I was pleasantly impressed ;-)  I am so pleased that I decided to write about my experience, with some "git tutorial" sprinkled in.  It was fun especially because I usually do not use these GUI tools, and in this "tutorial", I try to do many things that I usually do from the command line without GUI.

Downloading from http://code.google.com/p/msysgit/ inside FireFox gave me a file that was only 5MB or so large without any indication of errors, even though while downloading the progress bar claimed that the final size should be around 8.3MB.  This must be where some mistaken "corrupt upload" reports I occasionally see on the msysgit mailing list come from (no, I am not subscribed to it, but sometimes peek at it through gmane).
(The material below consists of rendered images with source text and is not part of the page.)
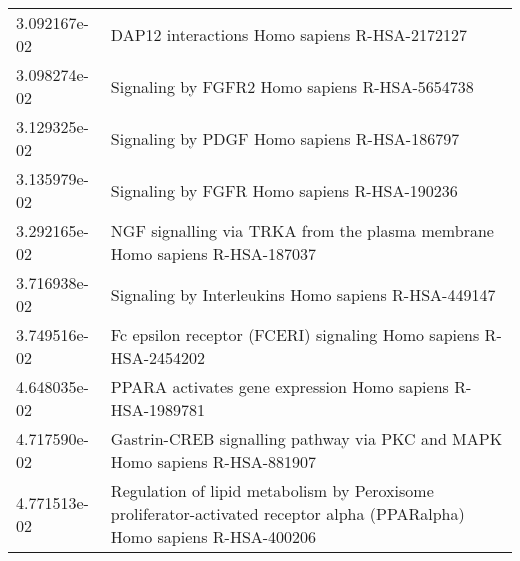 \begin{longtable}{p{2.4cm}p{14.5cm}}
             3.092167e-02 &                                                                             DAP12 interactions Homo sapiens R-HSA-2172127 \\
             3.098274e-02 &                                                                             Signaling by FGFR2 Homo sapiens R-HSA-5654738 \\
             3.129325e-02 &                                                                               Signaling by PDGF Homo sapiens R-HSA-186797 \\
             3.135979e-02 &                                                                               Signaling by FGFR Homo sapiens R-HSA-190236 \\
             3.292165e-02 &                                                NGF signalling via TRKA from the plasma membrane Homo sapiens R-HSA-187037 \\
             3.716938e-02 &                                                                       Signaling by Interleukins Homo sapiens R-HSA-449147 \\
             3.749516e-02 &                                                          Fc epsilon receptor (FCERI) signaling Homo sapiens R-HSA-2454202 \\
             4.648035e-02 &                                                                PPARA activates gene expression Homo sapiens R-HSA-1989781 \\
             4.717590e-02 &                                                Gastrin-CREB signalling pathway via PKC and MAPK Homo sapiens R-HSA-881907 \\
             4.771513e-02 &  Regulation of lipid metabolism by Peroxisome proliferator-activated receptor alpha (PPARalpha) Homo sapiens R-HSA-400206 \\
\end{longtable}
After re-downloading with wget to my primary machine and copying it from there, it launched a user friendly (aka bozo proof) "Setup Wizard":

The page to review GPLv2 is still there, and I recall a controversy about it a few months ago.  I think msysgit team did a good job finding a reasonable wording that makes it clear that the notice is merely informational, letting the end-user know about his/her rights, and making sure that the user can proceed without having to agree nor disagree to anything.

After a few more pages playing with the Wizard to reach the completion, I had a git icon on my menu bar.

The first order of business is to tell git who you are.  This is not necessary on a well managed UNIX host whose hostname is properly set to return where your e-mails should go, and whose user database records your human readable name in its GECOS field, but it certainly is necessary on a Windows host and probably on many amateur home installations of Linux boxes as well.  You run (of course, not with my name and address but replacing the values in the example with your own):

    $ git config --global user.name "Junio C Hamano"
    $ git config --global user.email "gitster@pobox.com"

to set this information globally (aka "in $HOME/.gitconfig"), so that it would apply to any repository you will have on this machine.  While you are at it, you might also want to set ui.color to "auto", and "core.autocrlf" to "false".  Then for my git experiments in this environment, I created "GitFarms" directory and moved into it:

By the way, I just mentioned "$HOME/.gitconfig", but this was my first encounter with msysgit environment, and I do not exactly know where my $HOME actually is.  The notebook I installed msysgit on was running Vista, and I created "GitFarms" in my "$HOME directory". Where is it???

The directory was found in "C:\Users\junio\".  No surprises.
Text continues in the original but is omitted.